_WHAT THE TASK ASKS_. Copy out each line of the data that includes the string "such".

_DATA_.

--------------------------------

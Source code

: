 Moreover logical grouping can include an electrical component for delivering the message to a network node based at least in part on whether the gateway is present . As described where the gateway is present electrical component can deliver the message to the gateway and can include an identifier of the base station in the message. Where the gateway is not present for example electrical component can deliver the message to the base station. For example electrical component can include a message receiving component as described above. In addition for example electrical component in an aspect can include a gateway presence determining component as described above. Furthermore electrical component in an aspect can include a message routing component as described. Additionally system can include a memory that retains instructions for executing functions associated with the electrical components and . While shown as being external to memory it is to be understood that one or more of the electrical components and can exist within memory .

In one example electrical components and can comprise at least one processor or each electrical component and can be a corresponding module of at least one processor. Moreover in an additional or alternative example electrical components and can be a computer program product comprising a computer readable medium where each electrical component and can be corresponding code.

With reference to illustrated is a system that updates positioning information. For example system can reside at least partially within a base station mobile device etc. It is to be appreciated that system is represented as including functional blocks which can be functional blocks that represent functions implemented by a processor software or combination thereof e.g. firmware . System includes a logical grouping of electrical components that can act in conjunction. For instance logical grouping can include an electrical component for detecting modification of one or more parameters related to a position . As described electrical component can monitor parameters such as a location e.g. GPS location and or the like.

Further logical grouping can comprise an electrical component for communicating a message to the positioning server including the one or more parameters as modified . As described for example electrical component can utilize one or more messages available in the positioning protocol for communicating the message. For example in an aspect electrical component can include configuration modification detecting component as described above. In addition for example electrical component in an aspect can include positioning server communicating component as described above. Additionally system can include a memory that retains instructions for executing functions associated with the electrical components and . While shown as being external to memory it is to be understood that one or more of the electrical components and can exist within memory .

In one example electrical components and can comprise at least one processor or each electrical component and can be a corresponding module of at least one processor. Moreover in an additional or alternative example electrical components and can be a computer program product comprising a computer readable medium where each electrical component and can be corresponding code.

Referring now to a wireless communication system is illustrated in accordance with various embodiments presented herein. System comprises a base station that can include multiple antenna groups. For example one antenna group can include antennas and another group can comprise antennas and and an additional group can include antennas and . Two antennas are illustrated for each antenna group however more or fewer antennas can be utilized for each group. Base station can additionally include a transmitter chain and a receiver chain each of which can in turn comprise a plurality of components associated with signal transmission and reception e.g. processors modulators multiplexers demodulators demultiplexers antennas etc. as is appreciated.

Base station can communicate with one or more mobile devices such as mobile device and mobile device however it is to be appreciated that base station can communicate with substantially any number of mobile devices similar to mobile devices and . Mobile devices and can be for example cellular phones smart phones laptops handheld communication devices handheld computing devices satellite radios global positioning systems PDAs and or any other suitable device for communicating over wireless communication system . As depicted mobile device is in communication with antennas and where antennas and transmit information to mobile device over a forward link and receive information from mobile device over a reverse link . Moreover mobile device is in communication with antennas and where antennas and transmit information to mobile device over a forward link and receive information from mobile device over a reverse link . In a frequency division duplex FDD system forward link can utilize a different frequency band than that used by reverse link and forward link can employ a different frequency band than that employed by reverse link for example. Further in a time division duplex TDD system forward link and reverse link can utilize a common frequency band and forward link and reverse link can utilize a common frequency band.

--------------------------------

_TASK SOLUTION_.
With reference to illustrated is a system that updates positioning information. For example system can reside at least partially within a base station mobile device etc. It is to be appreciated that system is represented as including functional blocks which can be functional blocks that represent functions implemented by a processor software or combination thereof e.g. firmware . System includes a logical grouping of electrical components that can act in conjunction. For instance logical grouping can include an electrical component for detecting modification of one or more parameters related to a position . As described electrical component can monitor parameters such as a location e.g. GPS location and or the like.
Base station can communicate with one or more mobile devices such as mobile device and mobile device however it is to be appreciated that base station can communicate with substantially any number of mobile devices similar to mobile devices and . Mobile devices and can be for example cellular phones smart phones laptops handheld communication devices handheld computing devices satellite radios global positioning systems PDAs and or any other suitable device for communicating over wireless communication system . As depicted mobile device is in communication with antennas and where antennas and transmit information to mobile device over a forward link and receive information from mobile device over a reverse link . Moreover mobile device is in communication with antennas and where antennas and transmit information to mobile device over a forward link and receive information from mobile device over a reverse link . In a frequency division duplex FDD system forward link can utilize a different frequency band than that used by reverse link and forward link can employ a different frequency band than that employed by reverse link for example. Further in a time division duplex TDD system forward link and reverse link can utilize a common frequency band and forward link and reverse link can utilize a common frequency band.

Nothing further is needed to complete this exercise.